* _Task item_:
Nothing in the data may be altered; restate all of it exactly.

Data provided START

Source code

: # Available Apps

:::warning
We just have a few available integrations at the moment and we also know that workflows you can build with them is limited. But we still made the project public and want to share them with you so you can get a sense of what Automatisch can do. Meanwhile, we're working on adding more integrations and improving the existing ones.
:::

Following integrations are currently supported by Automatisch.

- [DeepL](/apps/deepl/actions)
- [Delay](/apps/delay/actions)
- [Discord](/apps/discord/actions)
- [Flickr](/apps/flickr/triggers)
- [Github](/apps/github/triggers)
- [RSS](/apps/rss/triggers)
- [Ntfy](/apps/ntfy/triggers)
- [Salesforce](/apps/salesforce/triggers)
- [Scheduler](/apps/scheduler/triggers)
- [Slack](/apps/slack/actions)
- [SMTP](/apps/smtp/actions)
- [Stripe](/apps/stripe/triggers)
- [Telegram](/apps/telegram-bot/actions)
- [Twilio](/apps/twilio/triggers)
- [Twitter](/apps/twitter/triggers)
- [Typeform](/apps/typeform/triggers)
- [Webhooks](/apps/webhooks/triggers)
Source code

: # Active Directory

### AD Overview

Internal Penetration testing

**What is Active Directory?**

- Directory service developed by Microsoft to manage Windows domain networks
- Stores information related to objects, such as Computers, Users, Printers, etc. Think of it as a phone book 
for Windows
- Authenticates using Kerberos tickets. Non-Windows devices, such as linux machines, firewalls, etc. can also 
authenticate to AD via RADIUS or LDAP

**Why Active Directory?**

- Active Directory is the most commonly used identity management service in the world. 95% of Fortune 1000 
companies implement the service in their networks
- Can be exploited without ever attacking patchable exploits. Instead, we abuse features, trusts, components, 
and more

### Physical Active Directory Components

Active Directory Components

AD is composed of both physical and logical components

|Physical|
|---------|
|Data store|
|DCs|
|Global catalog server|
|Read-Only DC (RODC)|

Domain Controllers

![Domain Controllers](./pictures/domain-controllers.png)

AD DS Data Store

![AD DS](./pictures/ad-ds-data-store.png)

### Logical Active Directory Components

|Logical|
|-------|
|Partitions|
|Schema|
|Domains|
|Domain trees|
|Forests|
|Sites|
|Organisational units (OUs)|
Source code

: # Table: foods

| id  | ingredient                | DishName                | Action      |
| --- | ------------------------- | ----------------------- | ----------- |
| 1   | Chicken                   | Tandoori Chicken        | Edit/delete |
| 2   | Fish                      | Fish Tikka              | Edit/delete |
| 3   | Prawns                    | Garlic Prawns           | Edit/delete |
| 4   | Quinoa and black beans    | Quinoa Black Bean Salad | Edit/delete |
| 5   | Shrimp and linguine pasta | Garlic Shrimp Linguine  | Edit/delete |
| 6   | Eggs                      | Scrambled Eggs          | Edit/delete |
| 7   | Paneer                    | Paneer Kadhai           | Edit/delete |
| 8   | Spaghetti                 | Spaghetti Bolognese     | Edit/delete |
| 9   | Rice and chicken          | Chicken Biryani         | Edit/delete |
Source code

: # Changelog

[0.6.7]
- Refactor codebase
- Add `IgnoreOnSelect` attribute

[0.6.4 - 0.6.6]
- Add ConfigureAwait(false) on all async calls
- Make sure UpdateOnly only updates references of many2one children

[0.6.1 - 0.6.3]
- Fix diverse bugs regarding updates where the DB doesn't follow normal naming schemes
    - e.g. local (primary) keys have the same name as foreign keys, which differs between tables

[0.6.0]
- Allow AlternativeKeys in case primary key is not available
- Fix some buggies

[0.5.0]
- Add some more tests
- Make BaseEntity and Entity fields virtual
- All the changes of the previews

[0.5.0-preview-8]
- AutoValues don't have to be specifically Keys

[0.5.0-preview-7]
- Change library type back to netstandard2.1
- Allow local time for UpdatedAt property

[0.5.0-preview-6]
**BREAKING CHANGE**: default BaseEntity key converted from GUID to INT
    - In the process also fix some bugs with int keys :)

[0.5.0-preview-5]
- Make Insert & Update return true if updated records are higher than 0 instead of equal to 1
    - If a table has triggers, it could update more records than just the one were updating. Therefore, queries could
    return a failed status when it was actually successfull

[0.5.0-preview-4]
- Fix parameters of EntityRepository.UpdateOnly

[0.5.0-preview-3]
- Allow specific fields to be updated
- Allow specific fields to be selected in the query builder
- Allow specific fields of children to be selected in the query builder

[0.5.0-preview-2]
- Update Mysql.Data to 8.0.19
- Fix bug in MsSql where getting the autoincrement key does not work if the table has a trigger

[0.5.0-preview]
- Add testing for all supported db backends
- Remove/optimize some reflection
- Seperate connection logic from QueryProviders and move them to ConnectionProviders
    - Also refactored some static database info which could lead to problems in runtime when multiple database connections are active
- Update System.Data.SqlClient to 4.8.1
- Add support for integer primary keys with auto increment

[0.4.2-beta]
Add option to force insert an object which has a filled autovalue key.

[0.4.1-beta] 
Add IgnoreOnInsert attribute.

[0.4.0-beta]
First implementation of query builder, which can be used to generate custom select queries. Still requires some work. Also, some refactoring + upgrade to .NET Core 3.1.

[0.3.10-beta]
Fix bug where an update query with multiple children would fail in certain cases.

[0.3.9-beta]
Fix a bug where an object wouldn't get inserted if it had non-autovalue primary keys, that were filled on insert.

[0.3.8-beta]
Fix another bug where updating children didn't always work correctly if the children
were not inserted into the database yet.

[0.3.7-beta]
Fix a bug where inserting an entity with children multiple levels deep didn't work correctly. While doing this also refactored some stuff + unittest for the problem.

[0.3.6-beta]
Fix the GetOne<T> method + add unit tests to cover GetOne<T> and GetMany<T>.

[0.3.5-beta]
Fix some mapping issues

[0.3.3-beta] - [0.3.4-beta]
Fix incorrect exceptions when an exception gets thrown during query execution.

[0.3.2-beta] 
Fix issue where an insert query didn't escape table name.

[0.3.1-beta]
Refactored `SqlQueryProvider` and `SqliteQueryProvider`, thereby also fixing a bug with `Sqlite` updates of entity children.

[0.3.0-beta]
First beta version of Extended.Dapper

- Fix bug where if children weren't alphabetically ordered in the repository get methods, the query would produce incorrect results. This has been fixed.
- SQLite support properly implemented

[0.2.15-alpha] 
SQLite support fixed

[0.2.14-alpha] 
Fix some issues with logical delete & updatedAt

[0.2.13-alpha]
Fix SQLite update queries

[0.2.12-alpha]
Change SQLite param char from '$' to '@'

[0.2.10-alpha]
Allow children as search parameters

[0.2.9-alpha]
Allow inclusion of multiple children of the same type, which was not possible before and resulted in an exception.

Data provided END

* _Task output_:
Source code

: # Available Apps

:::warning
We just have a few available integrations at the moment and we also know that workflows you can build with them is limited. But we still made the project public and want to share them with you so you can get a sense of what Automatisch can do. Meanwhile, we're working on adding more integrations and improving the existing ones.
:::

Following integrations are currently supported by Automatisch.

- [DeepL](/apps/deepl/actions)
- [Delay](/apps/delay/actions)
- [Discord](/apps/discord/actions)
- [Flickr](/apps/flickr/triggers)
- [Github](/apps/github/triggers)
- [RSS](/apps/rss/triggers)
- [Ntfy](/apps/ntfy/triggers)
- [Salesforce](/apps/salesforce/triggers)
- [Scheduler](/apps/scheduler/triggers)
- [Slack](/apps/slack/actions)
- [SMTP](/apps/smtp/actions)
- [Stripe](/apps/stripe/triggers)
- [Telegram](/apps/telegram-bot/actions)
- [Twilio](/apps/twilio/triggers)
- [Twitter](/apps/twitter/triggers)
- [Typeform](/apps/typeform/triggers)
- [Webhooks](/apps/webhooks/triggers)
Source code

: # Active Directory

### AD Overview

Internal Penetration testing

**What is Active Directory?**

- Directory service developed by Microsoft to manage Windows domain networks
- Stores information related to objects, such as Computers, Users, Printers, etc. Think of it as a phone book 
for Windows
- Authenticates using Kerberos tickets. Non-Windows devices, such as linux machines, firewalls, etc. can also 
authenticate to AD via RADIUS or LDAP

**Why Active Directory?**

- Active Directory is the most commonly used identity management service in the world. 95% of Fortune 1000 
companies implement the service in their networks
- Can be exploited without ever attacking patchable exploits. Instead, we abuse features, trusts, components, 
and more

### Physical Active Directory Components

Active Directory Components

AD is composed of both physical and logical components

|Physical|
|---------|
|Data store|
|DCs|
|Global catalog server|
|Read-Only DC (RODC)|

Domain Controllers

![Domain Controllers](./pictures/domain-controllers.png)

AD DS Data Store

![AD DS](./pictures/ad-ds-data-store.png)

### Logical Active Directory Components

|Logical|
|-------|
|Partitions|
|Schema|
|Domains|
|Domain trees|
|Forests|
|Sites|
|Organisational units (OUs)|
Source code

: # Table: foods

| id  | ingredient                | DishName                | Action      |
| --- | ------------------------- | ----------------------- | ----------- |
| 1   | Chicken                   | Tandoori Chicken        | Edit/delete |
| 2   | Fish                      | Fish Tikka              | Edit/delete |
| 3   | Prawns                    | Garlic Prawns           | Edit/delete |
| 4   | Quinoa and black beans    | Quinoa Black Bean Salad | Edit/delete |
| 5   | Shrimp and linguine pasta | Garlic Shrimp Linguine  | Edit/delete |
| 6   | Eggs                      | Scrambled Eggs          | Edit/delete |
| 7   | Paneer                    | Paneer Kadhai           | Edit/delete |
| 8   | Spaghetti                 | Spaghetti Bolognese     | Edit/delete |
| 9   | Rice and chicken          | Chicken Biryani         | Edit/delete |
Source code

: # Changelog

[0.6.7]
- Refactor codebase
- Add `IgnoreOnSelect` attribute

[0.6.4 - 0.6.6]
- Add ConfigureAwait(false) on all async calls
- Make sure UpdateOnly only updates references of many2one children

[0.6.1 - 0.6.3]
- Fix diverse bugs regarding updates where the DB doesn't follow normal naming schemes
    - e.g. local (primary) keys have the same name as foreign keys, which differs between tables

[0.6.0]
- Allow AlternativeKeys in case primary key is not available
- Fix some buggies

[0.5.0]
- Add some more tests
- Make BaseEntity and Entity fields virtual
- All the changes of the previews

[0.5.0-preview-8]
- AutoValues don't have to be specifically Keys

[0.5.0-preview-7]
- Change library type back to netstandard2.1
- Allow local time for UpdatedAt property

[0.5.0-preview-6]
**BREAKING CHANGE**: default BaseEntity key converted from GUID to INT
    - In the process also fix some bugs with int keys :)

[0.5.0-preview-5]
- Make Insert & Update return true if updated records are higher than 0 instead of equal to 1
    - If a table has triggers, it could update more records than just the one were updating. Therefore, queries could
    return a failed status when it was actually successfull

[0.5.0-preview-4]
- Fix parameters of EntityRepository.UpdateOnly

[0.5.0-preview-3]
- Allow specific fields to be updated
- Allow specific fields to be selected in the query builder
- Allow specific fields of children to be selected in the query builder

[0.5.0-preview-2]
- Update Mysql.Data to 8.0.19
- Fix bug in MsSql where getting the autoincrement key does not work if the table has a trigger

[0.5.0-preview]
- Add testing for all supported db backends
- Remove/optimize some reflection
- Seperate connection logic from QueryProviders and move them to ConnectionProviders
    - Also refactored some static database info which could lead to problems in runtime when multiple database connections are active
- Update System.Data.SqlClient to 4.8.1
- Add support for integer primary keys with auto increment

[0.4.2-beta]
Add option to force insert an object which has a filled autovalue key.

[0.4.1-beta] 
Add IgnoreOnInsert attribute.

[0.4.0-beta]
First implementation of query builder, which can be used to generate custom select queries. Still requires some work. Also, some refactoring + upgrade to .NET Core 3.1.

[0.3.10-beta]
Fix bug where an update query with multiple children would fail in certain cases.

[0.3.9-beta]
Fix a bug where an object wouldn't get inserted if it had non-autovalue primary keys, that were filled on insert.

[0.3.8-beta]
Fix another bug where updating children didn't always work correctly if the children
were not inserted into the database yet.

[0.3.7-beta]
Fix a bug where inserting an entity with children multiple levels deep didn't work correctly. While doing this also refactored some stuff + unittest for the problem.

[0.3.6-beta]
Fix the GetOne<T> method + add unit tests to cover GetOne<T> and GetMany<T>.

[0.3.5-beta]
Fix some mapping issues

[0.3.3-beta] - [0.3.4-beta]
Fix incorrect exceptions when an exception gets thrown during query execution.

[0.3.2-beta] 
Fix issue where an insert query didn't escape table name.

[0.3.1-beta]
Refactored `SqlQueryProvider` and `SqliteQueryProvider`, thereby also fixing a bug with `Sqlite` updates of entity children.

[0.3.0-beta]
First beta version of Extended.Dapper

- Fix bug where if children weren't alphabetically ordered in the repository get methods, the query would produce incorrect results. This has been fixed.
- SQLite support properly implemented

[0.2.15-alpha] 
SQLite support fixed

[0.2.14-alpha] 
Fix some issues with logical delete & updatedAt

[0.2.13-alpha]
Fix SQLite update queries

[0.2.12-alpha]
Change SQLite param char from '$' to '@'

[0.2.10-alpha]
Allow children as search parameters

[0.2.9-alpha]
Allow inclusion of multiple children of the same type, which was not possible before and resulted in an exception.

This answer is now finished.